***** Information *****
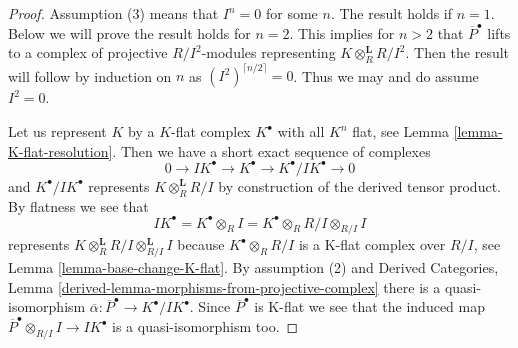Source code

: \begin{proof}
Assumption (3) means that $I^n = 0$ for some $n$. The result holds if $n = 1$.
Below we will prove the result holds for $n = 2$. This implies for $n > 2$
that $\overline{P}^\bullet$ lifts to a complex of projective $R/I^2$-modules
representing $K \otimes_R^\mathbf{L} R/I^2$. Then the result will follow
by induction on $n$ as $(I^2)^{\lceil n/2 \rceil} = 0$.
Thus we may and do assume $I^2 = 0$.

\medskip\noindent
Let us represent $K$ by a $K$-flat complex $K^\bullet$ with all $K^n$
flat, see Lemma \ref{lemma-K-flat-resolution}. Then we have a short
exact sequence of complexes
$$
0 \to
IK^\bullet \to
K^\bullet \to
K^\bullet/IK^\bullet \to 0
$$
and $K^\bullet/IK^\bullet$ represents $K \otimes^\mathbf{L}_R R/I$
by construction of the derived tensor product. By flatness we see that
$$
IK^\bullet = K^\bullet \otimes_R I = K^\bullet \otimes_R R/I \otimes_{R/I} I
$$
represents $K \otimes^\mathbf{L}_R R/I \otimes^\mathbf{L}_{R/I} I$
because $K^\bullet \otimes_R R/I$ is a K-flat complex over $R/I$, see
Lemma \ref{lemma-base-change-K-flat}. By assumption (2) and
Derived Categories, Lemma \ref{derived-lemma-morphisms-from-projective-complex}
there is a quasi-isomorphism
$\overline{\alpha} : \overline{P}^\bullet \to K^\bullet/IK^\bullet$.
Since $\overline{P}^\bullet$ is K-flat we see that the induced map
$\overline{P}^\bullet \otimes_{R/I} I \to IK^\bullet$
is a quasi-isomorphism too.


\end{proof}
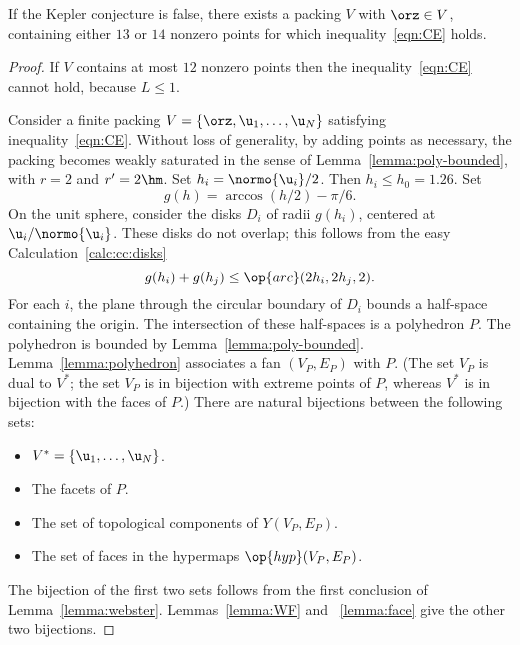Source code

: \begin{lemma}\label{lemma:13-14}  %
If the Kepler conjecture is false, there exists a packing $ V$ with
$\orz\in V$, containing either $13$ or $14$ nonzero points for which
inequality~\ref{eqn:CE} holds.
\end{lemma}


\begin{proof} If $ V$ contains at most $12$ nonzero points then
the inequality~\ref{eqn:CE} cannot hold, because $L\le 1$.

Consider a finite packing $ V=\{\orz, \u_1,\ldots, \u_N\}$ satisfying
inequality~\ref{eqn:CE}.  Without loss of generality, by adding points
as necessary, the packing becomes weakly saturated in the sense of
Lemma~\ref{lemma:poly-bounded}, with $r=2$ and $r'=2\hm$.  Set $h_i =
\normo{ \u_i}/2$.  Then $h_i\le h_0=1.26$.  Set
\begin{displaymath}%
g(h) = \arccos(h/2) - \pi/6.  %
\end{displaymath}%
On the unit sphere, consider the disks $D_i$ of radii $g(h_i)$,
centered at $ \u_i/\normo{ \u_i}$.  These disks do not overlap; this
follows from the easy
Calculation~\ref{calc:cc:disks} %
\begin{displaymath}%
g(h_i) + g(h_j) \le \op{arc}(2h_i,2h_j,2).%
\end{displaymath}%
%
For each $i$, the plane through the circular boundary of $D_i$ bounds
a half-space containing the origin.  The intersection of these
half-spaces is a polyhedron $P$.  The polyhedron is bounded by
Lemma~\ref{lemma:poly-bounded}.  Lemma~\ref{lemma:polyhedron}
associates a fan $(V_P,E_P)$ with $P$.  (The set $V_P$ is dual to $
V^*$; the set $V_P$ is in bijection with extreme points of $P$, whereas $
V^*$ is in bijection with the faces of $P$.)  There are natural
bijections between the following sets:
\begin{itemize}
\item $ V^* = \{ \u_1,\ldots, \u_N\}$.
\item The  facets of $P$.
\item The set of  topological components of $Y(V_P,E_P)$.
\item The set of faces in the hypermaps $\op{hyp}(V_P,E_P)$.
\end{itemize}
The bijection of the first two sets follows from the first conclusion
of Lemma~\ref{lemma:webster}.  Lemmas~\ref{lemma:WF} and
~\ref{lemma:face} give the other two bijections.


\end{proof}
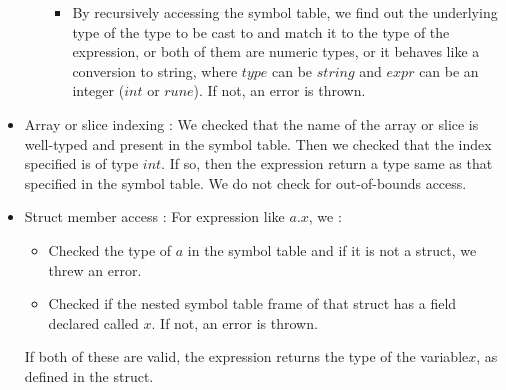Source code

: \documentclass[preprint,12pt]{elsarticle}
\begin{document}
\begin{itemize}
\begin{itemize}
\begin{itemize}
\item By recursively accessing the symbol table, we find out the underlying type of the type to be cast to and match it to the type of the expression, or both of them are numeric types, or it behaves like a conversion to string, where $type$ can be $string$ and $expr$ can be an integer ($int$ or $rune$). If not, an error is thrown.
\end{itemize}
\end{itemize}
\item Array or slice indexing : We checked that the name of the array or slice is well-typed and present in the symbol table. Then we checked that the index specified is of type $int$. If so, then the expression return a type same as that specified in the symbol table. We do not check for out-of-bounds access.
\item Struct member access : For expression like $a.x$, we : 
\begin{itemize}
\item Checked the type of $a$ in the symbol table and if it is not a struct, we threw an error. 
\item Checked if the nested symbol table frame of that struct has a field declared called $x$. If not, an error is thrown.
\end{itemize}
If both of these are valid, the expression returns the type of the variable$x$, as defined in the struct.
\end{itemize}
\end{document}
*****
# Exercise goal:
Search the data for "points" and list every line in which it occurs.

# Reply to the exercise:
$\orz\in V$, containing either $13$ or $14$ nonzero points for which
\begin{proof} If $ V$ contains at most $12$ nonzero points then
inequality~\ref{eqn:CE}.  Without loss of generality, by adding points
V^*$; the set $V_P$ is in bijection with extreme points of $P$, whereas $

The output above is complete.